Assignment:
After finding the line that contains "Antwortquotienten des Probanden" in the material below, print that line and all subsequent lines exactly, up to and including the last.

Data listing:
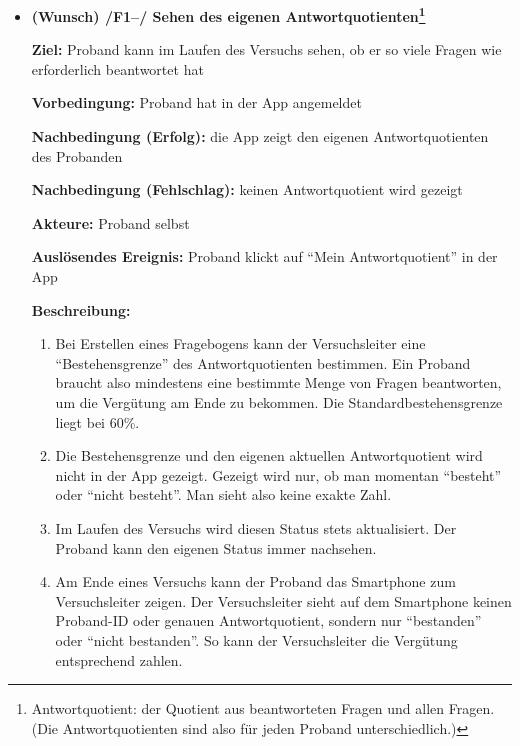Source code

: \documentclass[a4paper]{scrreprt}
\begin{document}
\begin{itemize}
            \item \textbf{(Wunsch) /F1--/ Sehen des eigenen Antwortquotienten\footnote{Antwortquotient: der Quotient aus beantworteten Fragen und allen Fragen. (Die Antwortquotienten sind also für jeden Proband unterschiedlich.)}}

            \par \textbf{Ziel: }Proband kann im Laufen des Versuchs sehen, ob er so viele Fragen wie erforderlich beantwortet hat
            \par \textbf{Vorbedingung: }Proband hat in der App angemeldet
            \par \textbf{Nachbedingung (Erfolg): }die App zeigt den eigenen Antwortquotienten des Probanden
            \par \textbf{Nachbedingung (Fehlschlag): }keinen Antwortquotient wird gezeigt
            \par \textbf{Akteure: }Proband selbst
            \par \textbf{Auslösendes Ereignis: }Proband klickt auf “Mein Antwortquotient” in der App
            \par \textbf{Beschreibung: }
                \begin{enumerate}
                    \item Bei Erstellen eines Fragebogens kann der Versuchsleiter eine “Bestehensgrenze” des Antwortquotienten bestimmen. Ein Proband braucht also mindestens eine bestimmte Menge von Fragen beantworten, um die Vergütung am Ende zu bekommen. Die Standardbestehensgrenze liegt bei 60\%.
                    \item Die Bestehensgrenze und den eigenen aktuellen Antwortquotient wird nicht in der App gezeigt. Gezeigt wird nur, ob man momentan “besteht” oder “nicht besteht”. Man sieht also keine exakte Zahl.
                    \item Im Laufen des Versuchs wird diesen Status stets aktualisiert. Der Proband kann den eigenen Status immer nachsehen.
                    \item Am Ende eines Versuchs kann der Proband das Smartphone zum Versuchsleiter zeigen. Der Versuchsleiter sieht auf dem Smartphone keinen Proband-ID oder genauen Antwortquotient, sondern nur “bestanden” oder “nicht bestanden”. So kann der Versuchsleiter die Vergütung entsprechend zahlen.
                \end{enumerate}

        \end{itemize}
\end{document}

Problem solution:
            \par \textbf{Nachbedingung (Erfolg): }die App zeigt den eigenen Antwortquotienten des Probanden
            \par \textbf{Nachbedingung (Fehlschlag): }keinen Antwortquotient wird gezeigt
            \par \textbf{Akteure: }Proband selbst
            \par \textbf{Auslösendes Ereignis: }Proband klickt auf “Mein Antwortquotient” in der App
            \par \textbf{Beschreibung: }
                \begin{enumerate}
                    \item Bei Erstellen eines Fragebogens kann der Versuchsleiter eine “Bestehensgrenze” des Antwortquotienten bestimmen. Ein Proband braucht also mindestens eine bestimmte Menge von Fragen beantworten, um die Vergütung am Ende zu bekommen. Die Standardbestehensgrenze liegt bei 60\%.
                    \item Die Bestehensgrenze und den eigenen aktuellen Antwortquotient wird nicht in der App gezeigt. Gezeigt wird nur, ob man momentan “besteht” oder “nicht besteht”. Man sieht also keine exakte Zahl.
                    \item Im Laufen des Versuchs wird diesen Status stets aktualisiert. Der Proband kann den eigenen Status immer nachsehen.
                    \item Am Ende eines Versuchs kann der Proband das Smartphone zum Versuchsleiter zeigen. Der Versuchsleiter sieht auf dem Smartphone keinen Proband-ID oder genauen Antwortquotient, sondern nur “bestanden” oder “nicht bestanden”. So kann der Versuchsleiter die Vergütung entsprechend zahlen.
                \end{enumerate}

        \end{itemize}
\end{document}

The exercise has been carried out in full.